L’alcool frelaté continue de faire des ravages
Six morts et douze autres personnes plus ou moins gravement intoxiquées : tel était, mardi midi, le bilan provisoire de l’affaire de la distribution et de la consommation d’alcool frelaté. Face à l’ampleur prise par le problème en l’espace seulement de quelques jours, le ministère de la Santé a décidé qu’un vaste contrôle de tous les bars et restaurants allait être effectué dans l’ensemble du pays.
Tout a commencé jeudi dernier. La police de Karviná (Moravie du Nord, 350 kilomètres à l’est de Prague) annonçait alors que deux personnes âgées de la région étaient décédées après avoir bu un spiritueux probablement coupé au méthanol. Le lendemain, après qu’une troisième victime a été recensée à l’hôpital d’Ostrava, la police, avec la coopération des hygiénistes, annonçait être parvenue à remonter jusqu’à la source de cet alcool frelaté. Un homme de 36 ans était alors arrêté.

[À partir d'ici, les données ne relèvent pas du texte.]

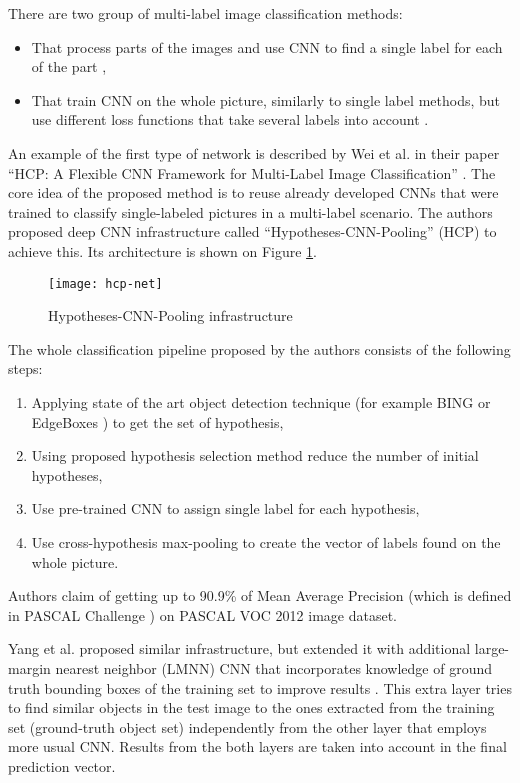 There are two group of multi-label image classification methods:
\begin{itemize}
    \item That process parts of the images and use CNN to find a single label for each of the part \cite{Wei2016HCP, Ren2016,  Yang2015},
    \item That train CNN on the whole picture, similarly to single label methods, but use different loss functions that take several labels into account \cite{Gong2013DeepRanking}.
\end{itemize}

An example of the first type of network is described by Wei et al. in their paper ``HCP: A Flexible CNN Framework for Multi-Label Image Classification''  \cite{Wei2016HCP}. The core idea of the proposed method is to reuse already developed CNNs that were trained to classify single-labeled pictures in a multi-label scenario. The authors proposed deep CNN infrastructure called ``Hypotheses-CNN-Pooling'' (HCP) to achieve this. Its architecture is shown on Figure \ref{fig:hcp-net}.

\begin{figure}[h!]
    \centering
    \texttt{[image: hcp-net]}
    \caption{Hypotheses-CNN-Pooling infrastructure \cite{Wei2016HCP}}
    \label{fig:hcp-net}
\end{figure}

The whole classification pipeline proposed by the authors consists of the following steps:
\begin{enumerate}
    \item Applying state of the art object detection technique (for example BING \cite{Cheng2014} or EdgeBoxes \cite{Zitnick2014}) to get the set of hypothesis,
    \item Using proposed hypothesis selection method reduce the number of initial hypotheses,
    \item Use pre-trained CNN to assign single label for each hypothesis,
    \item Use cross-hypothesis max-pooling to create the vector of labels found on the whole picture.
\end{enumerate}

Authors claim of getting up to 90.9\% of Mean Average Precision (which is defined in PASCAL Challenge \cite{Everingham2010PASCAL-VOC}) on PASCAL VOC 2012 image dataset.

Yang et al. proposed similar infrastructure, but extended it with additional large-margin nearest neighbor (LMNN) CNN that incorporates knowledge of ground truth bounding boxes of the training set to improve results  \cite{Yang2015}. This extra layer tries to find similar objects in the test image to the ones extracted from the training set (ground-truth object set) independently from the other layer that employs more usual CNN. Results from the both layers are taken into account in the final prediction vector.

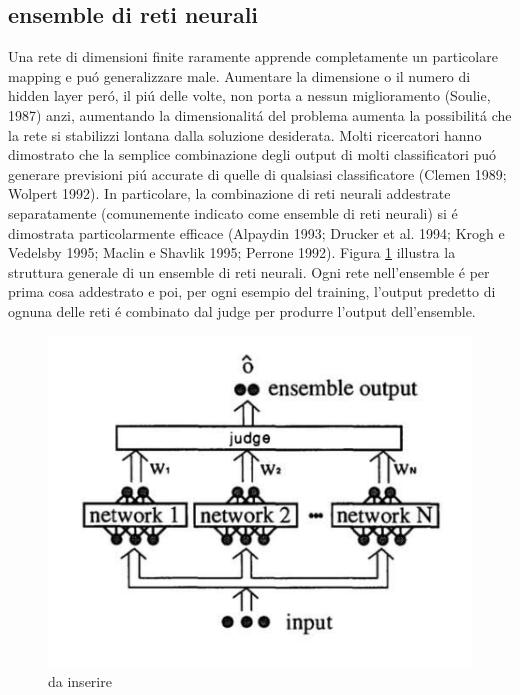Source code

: \documentclass[a4paper,10pt]{article}
\date{12/08/2019}
\begin{document}
 
 \subsection{ensemble di reti neurali}
 Una rete di dimensioni finite raramente apprende completamente un particolare mapping e pu\'o generalizzare male. Aumentare la dimensione o il numero di hidden layer per\'o, il pi\'u delle volte, non porta a nessun miglioramento (Soulie, 1987) anzi, aumentando la dimensionalit\'a del problema aumenta la possibilit\'a che la rete si stabilizzi lontana dalla soluzione desiderata. 
 Molti ricercatori hanno dimostrato che la semplice combinazione degli output di molti classificatori pu\'o generare previsioni pi\'u accurate di quelle di qualsiasi classificatore (Clemen 1989; Wolpert 1992). In particolare, la combinazione di reti neurali addestrate separatamente (comunemente indicato come ensemble di reti neurali) si \'e dimostrata particolarmente efficace (Alpaydin 1993; Drucker et al. 1994; Krogh e Vedelsby 1995; Maclin e Shavlik 1995; Perrone 1992). 
 Figura \ref{EnsembleStructurepng} illustra la struttura generale di un ensemble di reti neurali. Ogni rete nell'ensemble \'e per prima cosa addestrato e poi, per ogni esempio del training, l'output predetto di ognuna delle reti \'e combinato dal judge per produrre l'output dell'ensemble. 
 \begin{figure}[h!]
  \centering
  \includegraphics[scale=0.3]{EnsembleStructure.png}
  \caption{da inserire}
  \label{EnsembleStructurepng}
 \end{figure}
 
\end{document}
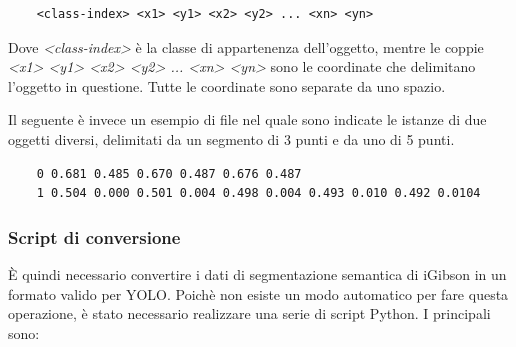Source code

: \documentclass[12pt]{report}
\begin{document}
\begin{verbatim}
	<class-index> <x1> <y1> <x2> <y2> ... <xn> <yn>
\end{verbatim}

Dove \textit{<class-index>} è la classe di appartenenza dell'oggetto, mentre le coppie \textit{<x1> <y1> <x2> <y2> ... <xn> <yn>} sono le coordinate che delimitano l'oggetto in questione. Tutte le coordinate sono separate da uno spazio.

Il seguente è invece un esempio di file nel quale sono indicate le istanze di due oggetti diversi, delimitati da un segmento di 3 punti e da uno di 5 punti.

\begin{verbatim}
	0 0.681 0.485 0.670 0.487 0.676 0.487
	1 0.504 0.000 0.501 0.004 0.498 0.004 0.493 0.010 0.492 0.0104
\end{verbatim}

\subsubsection{Script di conversione}
\label{sec:script_di_conversione_igibson}

È quindi necessario convertire i dati di segmentazione semantica di iGibson in un formato valido per YOLO. Poichè non esiste un modo automatico per fare questa operazione, è stato necessario realizzare una serie di script Python. I principali sono:
\end{document}
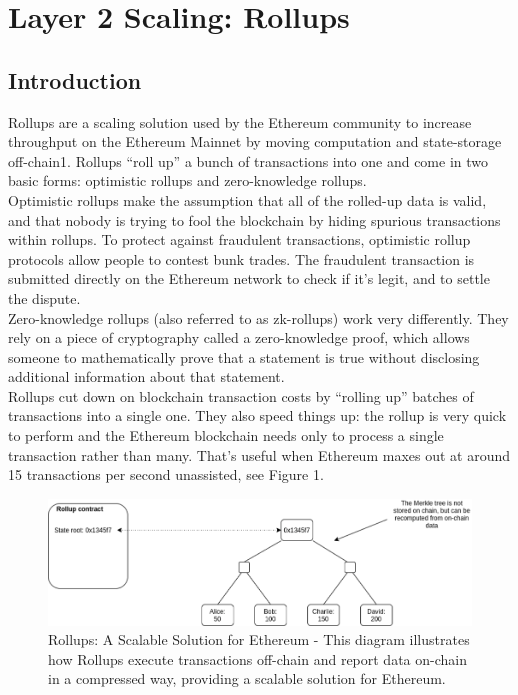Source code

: \chapter{Layer 2 Scaling: Rollups}

\section{Introduction}
Rollups are a scaling solution used by the Ethereum community to increase throughput on the Ethereum Mainnet by moving computation and state-storage off-chain1. Rollups “roll up” a bunch of transactions into one and come in two basic forms: optimistic rollups and zero-knowledge rollups.\\
Optimistic rollups make the assumption that all of the rolled-up data is valid, and that nobody is trying to fool the blockchain by hiding spurious transactions within rollups. To protect against fraudulent transactions, optimistic rollup protocols allow people to contest bunk trades. The fraudulent transaction is submitted directly on the Ethereum network to check if it’s legit, and to settle the dispute.\\
Zero-knowledge rollups (also referred to as zk-rollups) work very differently. They rely on a piece of cryptography called a zero-knowledge proof, which allows someone to mathematically prove that a statement is true without disclosing additional information about that statement.\\
Rollups cut down on blockchain transaction costs by “rolling up” batches of transactions into a single one. They also speed things up: the rollup is very quick to perform and the Ethereum blockchain needs only to process a single transaction rather than many. That’s useful when Ethereum maxes out at around 15 transactions per second unassisted, see Figure 1.
\begin{center}
	\begin{figure}
		\centering
		\includegraphics[width=0.8\linewidth]{Fig/14/F1}
		\caption{Rollups: A Scalable Solution for Ethereum - This diagram illustrates how Rollups execute transactions off-chain and report data on-chain in a compressed way, providing a scalable solution for Ethereum.
		}
		\label{fig:f1}
	\end{figure}
\end{center}
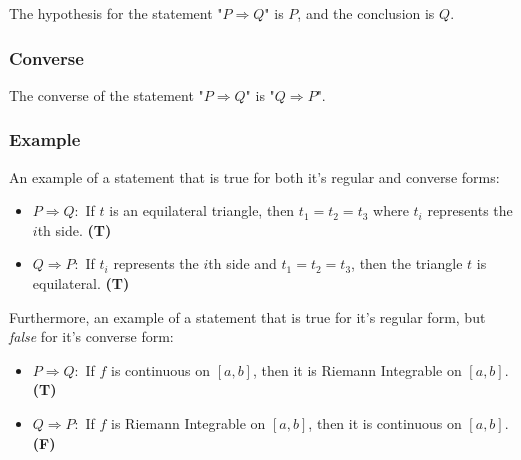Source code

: \documentclass{article}
\begin{document}
The hypothesis for the statement "$P \Rightarrow Q$" is $P$, and the conclusion is $Q$.

\subsubsection{Converse}

The converse of the statement "$P \Rightarrow Q$" is "$Q \Rightarrow P$".

\subsubsection{Example}

An example of a statement that is true for both it's regular and converse forms:

\begin{itemize}
    \item $P \Rightarrow Q:$ If $t$ is an equilateral triangle, then $t_1 = t_2 = t_3$ where $t_i$ represents the $i$th side. \textbf{(T)}
    \item $Q \Rightarrow P:$ If $t_i$ represents the $i$th side and $t_1 = t_2 = t_3$, then the triangle $t$ is equilateral. \textbf{(T)}
\end{itemize}

Furthermore, an example of a statement that is true for it's regular form, but \textit{false} for it's converse form:

\begin{itemize}
    \item $P \Rightarrow Q:$ If $f$ is continuous on $[a, b]$, then it is Riemann Integrable on $[a, b]$. \textbf{(T)}
    \item $Q \Rightarrow P:$ If $f$ is Riemann Integrable on $[a, b]$, then it is continuous on $[a, b]$. \textbf{(F)}
\end{itemize}
\end{document}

L’affaire ne s’arrête pas là pour autant, puisque une quinzaine d’autres personnes ont été intoxiquées depuis, dont trois mortellement, tandis que d’autres ont été frappés de cécité et placées dans un coma artificiel. Face à ce qui ressemble désormais fort à une épidémie, les services d’hygiène et le ministère de la Santé entendent donc réagir au plus vite, comme l’explique le ministre Leoš Heger :
« Nous appelons tous les hygiénistes dans les régions à contrôler les bars, restaurants et autres établissements publics où des spiritueux sont proposés à la consommation. L’objectif est de mener une enquête pour que nous puissions nous faire une idée plus concrète de la gravité de la situation dans le pays, même si d’après les informations dont nous disposons actuellement, la situation peut déjà être qualifiée de grave. C’est même une situation exceptionnelle, et pour moi, c’est clairement un acte criminel. »Les résultats des premières analyses devraient être connus dans les prochains jours, voire prochaines heures. Toutefois, le ministère de la Santé n’est pas autorisé à contrôler la distribution d’alcool dans les commerces et sur les marchés, où des spiritueux sont régulièrement vendus. C’est donc l’Inspection nationale agricole et alimentaire (SZPI), qui dépend du ministère de l’Agriculture, qui se charge de la chose. Son directeur, Jindřich Pokora, précise que c’est d’abord l’origine des spiritueux qui intéresse ses inspecteurs sur le terrain :
« Nous supposons qu’il s’agit d’alcool distribué en grandes quantités dans les petits commerces et ensuite vendu par ces magasins, sur les marchés ou dans les stands dans la rue. Nous soupçonnons également que la distribution de cet alcool touche essentiellement certaines régions bien précises où vit une population socialement défavorisée. Nous avons donc envoyé nos inspecteurs en priorité dans ces régions, où les spiritueux qui sont vendus à meilleur marché pourraient être frelatés. »Pas moins de seize des dix-huit victimes recensées depuis la semaine dernière résident effectivement en Moravie, et essentiellement dans le nord de celle-ci, où le taux du chômage est l’un des plus élevés en République tchèque. Le fléau de l’alcool frelaté, ou coupé au méthanol, s’étend néanmoins progressivement également au reste du pays puisque les deux autres personnes empoisonnées sont originaires de Prague et de Bohême centrale.